- **Directions**:
From the first line to the last, repeat the data below exactly.

- **Extracted records**:

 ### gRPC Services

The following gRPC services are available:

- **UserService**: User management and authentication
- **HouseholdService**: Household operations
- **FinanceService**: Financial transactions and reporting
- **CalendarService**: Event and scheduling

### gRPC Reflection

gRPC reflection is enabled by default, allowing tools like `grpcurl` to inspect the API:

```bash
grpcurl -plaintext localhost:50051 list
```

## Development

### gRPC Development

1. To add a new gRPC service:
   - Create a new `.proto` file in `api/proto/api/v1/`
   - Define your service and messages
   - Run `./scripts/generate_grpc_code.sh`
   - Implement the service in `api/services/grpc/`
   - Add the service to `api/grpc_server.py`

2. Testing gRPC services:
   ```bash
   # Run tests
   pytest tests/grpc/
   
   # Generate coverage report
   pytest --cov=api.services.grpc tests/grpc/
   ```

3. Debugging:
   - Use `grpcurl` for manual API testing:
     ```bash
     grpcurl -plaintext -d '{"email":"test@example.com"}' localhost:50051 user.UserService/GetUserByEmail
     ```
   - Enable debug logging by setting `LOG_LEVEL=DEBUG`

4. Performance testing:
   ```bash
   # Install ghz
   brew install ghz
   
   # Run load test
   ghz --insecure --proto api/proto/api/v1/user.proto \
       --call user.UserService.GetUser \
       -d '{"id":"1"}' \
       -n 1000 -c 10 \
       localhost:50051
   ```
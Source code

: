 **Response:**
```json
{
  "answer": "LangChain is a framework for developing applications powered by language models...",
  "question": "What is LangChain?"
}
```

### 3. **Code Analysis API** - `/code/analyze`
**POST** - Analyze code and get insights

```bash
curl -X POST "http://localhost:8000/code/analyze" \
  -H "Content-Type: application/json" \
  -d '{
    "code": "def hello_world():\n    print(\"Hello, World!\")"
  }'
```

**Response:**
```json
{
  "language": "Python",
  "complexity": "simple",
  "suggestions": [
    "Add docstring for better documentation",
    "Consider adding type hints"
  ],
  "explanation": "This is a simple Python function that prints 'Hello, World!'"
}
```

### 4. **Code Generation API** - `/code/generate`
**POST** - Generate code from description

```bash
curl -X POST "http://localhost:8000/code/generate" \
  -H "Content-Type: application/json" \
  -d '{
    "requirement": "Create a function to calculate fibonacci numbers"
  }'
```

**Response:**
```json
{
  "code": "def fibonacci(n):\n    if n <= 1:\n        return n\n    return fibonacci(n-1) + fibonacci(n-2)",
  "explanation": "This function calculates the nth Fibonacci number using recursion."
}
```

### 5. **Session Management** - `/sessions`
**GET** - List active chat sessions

- **Output for this exercise**:
 ### gRPC Services

The following gRPC services are available:

- **UserService**: User management and authentication
- **HouseholdService**: Household operations
- **FinanceService**: Financial transactions and reporting
- **CalendarService**: Event and scheduling

### gRPC Reflection

gRPC reflection is enabled by default, allowing tools like `grpcurl` to inspect the API:

```bash
grpcurl -plaintext localhost:50051 list
```

## Development

### gRPC Development

1. To add a new gRPC service:
   - Create a new `.proto` file in `api/proto/api/v1/`
   - Define your service and messages
   - Run `./scripts/generate_grpc_code.sh`
   - Implement the service in `api/services/grpc/`
   - Add the service to `api/grpc_server.py`

2. Testing gRPC services:
   ```bash
   # Run tests
   pytest tests/grpc/
   
   # Generate coverage report
   pytest --cov=api.services.grpc tests/grpc/
   ```

3. Debugging:
   - Use `grpcurl` for manual API testing:
     ```bash
     grpcurl -plaintext -d '{"email":"test@example.com"}' localhost:50051 user.UserService/GetUserByEmail
     ```
   - Enable debug logging by setting `LOG_LEVEL=DEBUG`

4. Performance testing:
   ```bash
   # Install ghz
   brew install ghz
   
   # Run load test
   ghz --insecure --proto api/proto/api/v1/user.proto \
       --call user.UserService.GetUser \
       -d '{"id":"1"}' \
       -n 1000 -c 10 \
       localhost:50051
   ```
Source code

: **Response:**
```json
{
  "answer": "LangChain is a framework for developing applications powered by language models...",
  "question": "What is LangChain?"
}
```

### 3. **Code Analysis API** - `/code/analyze`
**POST** - Analyze code and get insights

```bash
curl -X POST "http://localhost:8000/code/analyze" \
  -H "Content-Type: application/json" \
  -d '{
    "code": "def hello_world():\n    print(\"Hello, World!\")"
  }'
```

**Response:**
```json
{
  "language": "Python",
  "complexity": "simple",
  "suggestions": [
    "Add docstring for better documentation",
    "Consider adding type hints"
  ],
  "explanation": "This is a simple Python function that prints 'Hello, World!'"
}
```

### 4. **Code Generation API** - `/code/generate`
**POST** - Generate code from description

```bash
curl -X POST "http://localhost:8000/code/generate" \
  -H "Content-Type: application/json" \
  -d '{
    "requirement": "Create a function to calculate fibonacci numbers"
  }'
```

**Response:**
```json
{
  "code": "def fibonacci(n):\n    if n <= 1:\n        return n\n    return fibonacci(n-1) + fibonacci(n-2)",
  "explanation": "This function calculates the nth Fibonacci number using recursion."
}
```

### 5. **Session Management** - `/sessions`
**GET** - List active chat sessions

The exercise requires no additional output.